Document images with source code

━━━━━━━━━━━━━━━━━━━━━━━━━━━━━━

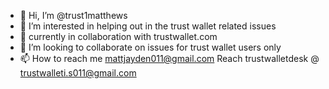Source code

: - 👋 Hi, I’m @trust1matthews
- 👀 I’m interested in helping out in the trust wallet related issues
- 🌱 currently in collaboration with trustwallet.com
- 💞️ I’m looking to collaborate on issues for trust wallet users only
- 📫 How to reach me mattjayden011@gmail.com
Reach trustwalletdesk @ trustwalleti.s011@gmail.com

<!---
trust1matthews/trust1matthews is a ✨ special ✨ repository because its `README.md` (this file) appears on your GitHub profile.
You can click the Preview link to take a look at your changes.
--->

━━━━━━━━━━━━━━━━━━━━━━━━━━━━━━

EXERCISE AIM: Copy out exactly, with no pictures, the lines of the data from the first one through the line bearing "- 📫 How to reach me mattjayden011@gmail.com".

PROBLEM SOLUTION:
Source code

: - 👋 Hi, I’m @trust1matthews
- 👀 I’m interested in helping out in the trust wallet related issues
- 🌱 currently in collaboration with trustwallet.com
- 💞️ I’m looking to collaborate on issues for trust wallet users only
- 📫 How to reach me mattjayden011@gmail.com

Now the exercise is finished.